:: TASK REQUIREMENTS ::
Word for word, print out all of the data, omitting every image.

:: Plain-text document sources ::
####

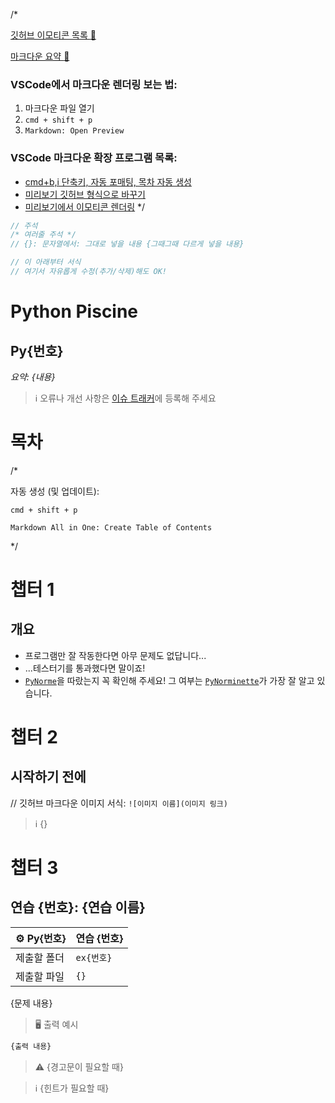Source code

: /\*

[깃허브 이모티콘 목록 :hammer:](https://gist.github.com/rxaviers/7360908)

[마크다운 요약 :page_with_curl:](https://github.com/adam-p/markdown-here/wiki/Markdown-Cheatsheet)

### VSCode에서 마크다운 렌더링 보는 법:

1. 마크다운 파일 열기
2. `cmd + shift + p`
3. `Markdown: Open Preview`

### VSCode 마크다운 확장 프로그램 목록:

- [cmd+b,i 단축키, 자동 포매팅, 목차 자동 생성](https://marketplace.visualstudio.com/items?itemName=yzhang.markdown-all-in-one)
- [미리보기 깃허브 형식으로 바꾸기](https://marketplace.visualstudio.com/items?itemName=bierner.markdown-preview-github-styles)
- [미리보기에서 이모티콘 렌더링](https://marketplace.visualstudio.com/items?itemName=bierner.markdown-emoji)
  \*/

```c
// 주석
/* 여러줄 주석 */
// {}: 문자열에서: 그대로 넣을 내용 {그때그때 다르게 넣을 내용}

// 이 아래부터 서식
// 여기서 자유롭게 수정(추가/삭제)해도 OK!
```

# Python Piscine

## Py{번호}

_요약: {내용}_

> :information_source: 오류나 개선 사항은 [이슈 트래커](https://github.com/youkim005/PythonFromHell/issues)에 등록해 주세요

# 목차

/\*

자동 생성 (및 업데이트):

`cmd + shift + p`

`Markdown All in One: Create Table of Contents`

\*/

# 챕터 1

## 개요

- 프로그램만 잘 작동한다면 아무 문제도 없답니다...
- ...테스터기를 통과했다면 말이죠!
- [`PyNorme`](../README.md#PyNorme)을 따랐는지 꼭 확인해 주세요! 그 여부는 [`PyNorminette`](../README.md#PyNorminette)가 가장 잘 알고 있습니다.

# 챕터 2

## 시작하기 전에

// 깃허브 마크다운 이미지 서식: `![이미지 이름](이미지 링크)`

> :information_source: {}

# 챕터 3

## 연습 {번호}: {연습 이름}

| :gear: Py{번호} | 연습 {번호} |
| :-------------- | :---------- |
| 제출할 폴더     | `ex{번호}`  |
| 제출할 파일     | `{}`        |

{문제 내용}

> :desktop_computer: 출력 예시

```bash
{출력 내용}
```

> :warning: {경고문이 필요할 때}

> :information_source: {힌트가 필요할 때}
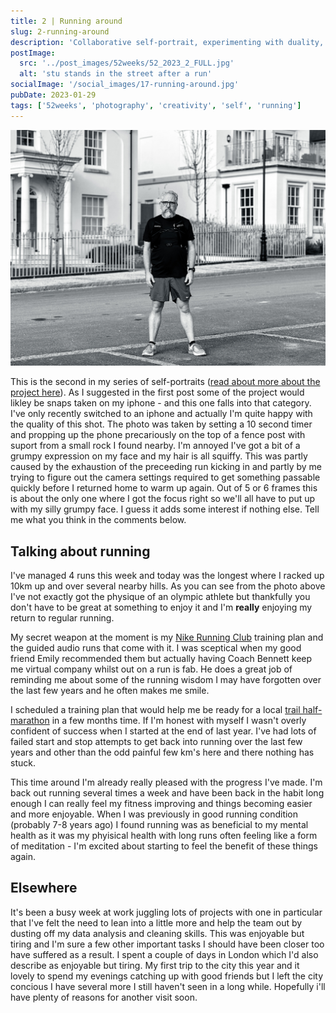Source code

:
 ```yaml
---
title: 2 | Running around
slug: 2-running-around
description: 'Collaborative self-portrait, experimenting with duality, connection, and shared creativity.'
postImage:
  src: '../post_images/52weeks/52_2023_2_FULL.jpg'
  alt: 'stu stands in the street after a run'
socialImage: '/social_images/17-running-around.jpg'
pubDate: 2023-01-29
tags: ['52weeks', 'photography', 'creativity', 'self', 'running']
---
```


![Stuart stands in the road in front of some nice white rendered houses in his running attire looking a bit grumpy](../post_images/52weeks/52_2023_2_FULL.jpg)

This is the second in my series of self-portraits ([read about more about the project here](/posts/1-seeking-inspiration-and-comfort/)). As I suggested in the first post some of the project would likley be snaps taken on my iphone - and this one falls into that category. I've only recently switched to an iphone and actually I'm quite happy with the quality of this shot. The photo was taken by setting a 10 second timer and propping up the phone precariously on the top of a fence post with suport from a small rock I found nearby. I'm annoyed I've got a bit of a grumpy expression on my face and my hair is all squiffy. This was partly caused by the exhaustion of the preceeding run kicking in and partly by me trying to figure out the camera settings required to get something passable quickly before I returned home to warm up again. Out of 5 or 6 frames this is about the only one where I got the focus right so we'll all have to put up with my silly grumpy face. I guess it adds some interest if nothing else. Tell me what you think in the comments below.

## Talking about running

I've managed 4 runs this week and today was the longest where I racked up 10km up and over several nearby hills. As you can see from the photo above I've not exactly got the physique of an olympic athlete but thankfully you don't have to be great at something to enjoy it and I'm **really** enjoying my return to regular running.

My secret weapon at the moment is my [Nike Running Club](https://www.nike.com/gb/nrc-app) training plan and the guided audio runs that come with it. I was sceptical when my good friend Emily recommended them but actually having Coach Bennett keep me virtual company whilst out on a run is fab. He does a great job of reminding me about some of the running wisdom I may have forgotten over the last few years and he often makes me smile.

I scheduled a training plan that would help me be ready for a local [trail half-marathon](https://www.hardyhalf.com/) in a few months time. If I'm honest with myself I wasn't overly confident of success when I started at the end of last year. I've had lots of failed start and stop attempts to get back into running over the last few years and other than the odd painful few km's here and there nothing has stuck.

This time around I'm already really pleased with the progress I've made. I'm back out running several times a week and have been back in the habit long enough I can really feel my fitness improving and things becoming easier and more enjoyable. When I was previously in good running condition (probably 7-8 years ago) I found running was as beneficial to my mental health as it was my phyisical health with long runs often feeling like a form of meditation - I'm excited about starting to feel the benefit of these things again.

## Elsewhere

It's been a busy week at work juggling lots of projects with one in particular that I've felt the need to lean into a little more and help the team out by dusting off my data analysis and cleaning skills. This was enjoyable but tiring and I'm sure a few other important tasks I should have been closer too have suffered as a result. I spent a couple of days in London which I'd also describe as enjoyable but tiring. My first trip to the city this year and it lovely to spend my evenings catching up with good friends but I left the city concious I have several more I still haven't seen in a long while. Hopefully i'll have plenty of reasons for another visit soon.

####

:: FINAL ANSWER ::
Source code

: /\*

[깃허브 이모티콘 목록 :hammer:](https://gist.github.com/rxaviers/7360908)

[마크다운 요약 :page_with_curl:](https://github.com/adam-p/markdown-here/wiki/Markdown-Cheatsheet)

### VSCode에서 마크다운 렌더링 보는 법:

1. 마크다운 파일 열기
2. `cmd + shift + p`
3. `Markdown: Open Preview`

### VSCode 마크다운 확장 프로그램 목록:

- [cmd+b,i 단축키, 자동 포매팅, 목차 자동 생성](https://marketplace.visualstudio.com/items?itemName=yzhang.markdown-all-in-one)
- [미리보기 깃허브 형식으로 바꾸기](https://marketplace.visualstudio.com/items?itemName=bierner.markdown-preview-github-styles)
- [미리보기에서 이모티콘 렌더링](https://marketplace.visualstudio.com/items?itemName=bierner.markdown-emoji)
  \*/

```c
// 주석
/* 여러줄 주석 */
// {}: 문자열에서: 그대로 넣을 내용 {그때그때 다르게 넣을 내용}

// 이 아래부터 서식
// 여기서 자유롭게 수정(추가/삭제)해도 OK!
```

# Python Piscine

## Py{번호}

_요약: {내용}_

> :information_source: 오류나 개선 사항은 [이슈 트래커](https://github.com/youkim005/PythonFromHell/issues)에 등록해 주세요

# 목차

/\*

자동 생성 (및 업데이트):

`cmd + shift + p`

`Markdown All in One: Create Table of Contents`

\*/

# 챕터 1

## 개요

- 프로그램만 잘 작동한다면 아무 문제도 없답니다...
- ...테스터기를 통과했다면 말이죠!
- [`PyNorme`](../README.md#PyNorme)을 따랐는지 꼭 확인해 주세요! 그 여부는 [`PyNorminette`](../README.md#PyNorminette)가 가장 잘 알고 있습니다.

# 챕터 2

## 시작하기 전에

// 깃허브 마크다운 이미지 서식: `![이미지 이름](이미지 링크)`

> :information_source: {}

# 챕터 3

## 연습 {번호}: {연습 이름}

| :gear: Py{번호} | 연습 {번호} |
| :-------------- | :---------- |
| 제출할 폴더     | `ex{번호}`  |
| 제출할 파일     | `{}`        |

{문제 내용}

> :desktop_computer: 출력 예시

```bash
{출력 내용}
```

> :warning: {경고문이 필요할 때}

> :information_source: {힌트가 필요할 때}
Source code

:
 ```yaml
---
title: 2 | Running around
slug: 2-running-around
description: 'Collaborative self-portrait, experimenting with duality, connection, and shared creativity.'
postImage:
  src: '../post_images/52weeks/52_2023_2_FULL.jpg'
  alt: 'stu stands in the street after a run'
socialImage: '/social_images/17-running-around.jpg'
pubDate: 2023-01-29
tags: ['52weeks', 'photography', 'creativity', 'self', 'running']
---
```


![Stuart stands in the road in front of some nice white rendered houses in his running attire looking a bit grumpy](../post_images/52weeks/52_2023_2_FULL.jpg)

This is the second in my series of self-portraits ([read about more about the project here](/posts/1-seeking-inspiration-and-comfort/)). As I suggested in the first post some of the project would likley be snaps taken on my iphone - and this one falls into that category. I've only recently switched to an iphone and actually I'm quite happy with the quality of this shot. The photo was taken by setting a 10 second timer and propping up the phone precariously on the top of a fence post with suport from a small rock I found nearby. I'm annoyed I've got a bit of a grumpy expression on my face and my hair is all squiffy. This was partly caused by the exhaustion of the preceeding run kicking in and partly by me trying to figure out the camera settings required to get something passable quickly before I returned home to warm up again. Out of 5 or 6 frames this is about the only one where I got the focus right so we'll all have to put up with my silly grumpy face. I guess it adds some interest if nothing else. Tell me what you think in the comments below.

## Talking about running

I've managed 4 runs this week and today was the longest where I racked up 10km up and over several nearby hills. As you can see from the photo above I've not exactly got the physique of an olympic athlete but thankfully you don't have to be great at something to enjoy it and I'm **really** enjoying my return to regular running.

My secret weapon at the moment is my [Nike Running Club](https://www.nike.com/gb/nrc-app) training plan and the guided audio runs that come with it. I was sceptical when my good friend Emily recommended them but actually having Coach Bennett keep me virtual company whilst out on a run is fab. He does a great job of reminding me about some of the running wisdom I may have forgotten over the last few years and he often makes me smile.

I scheduled a training plan that would help me be ready for a local [trail half-marathon](https://www.hardyhalf.com/) in a few months time. If I'm honest with myself I wasn't overly confident of success when I started at the end of last year. I've had lots of failed start and stop attempts to get back into running over the last few years and other than the odd painful few km's here and there nothing has stuck.

This time around I'm already really pleased with the progress I've made. I'm back out running several times a week and have been back in the habit long enough I can really feel my fitness improving and things becoming easier and more enjoyable. When I was previously in good running condition (probably 7-8 years ago) I found running was as beneficial to my mental health as it was my phyisical health with long runs often feeling like a form of meditation - I'm excited about starting to feel the benefit of these things again.

## Elsewhere

It's been a busy week at work juggling lots of projects with one in particular that I've felt the need to lean into a little more and help the team out by dusting off my data analysis and cleaning skills. This was enjoyable but tiring and I'm sure a few other important tasks I should have been closer too have suffered as a result. I spent a couple of days in London which I'd also describe as enjoyable but tiring. My first trip to the city this year and it lovely to spend my evenings catching up with good friends but I left the city concious I have several more I still haven't seen in a long while. Hopefully i'll have plenty of reasons for another visit soon.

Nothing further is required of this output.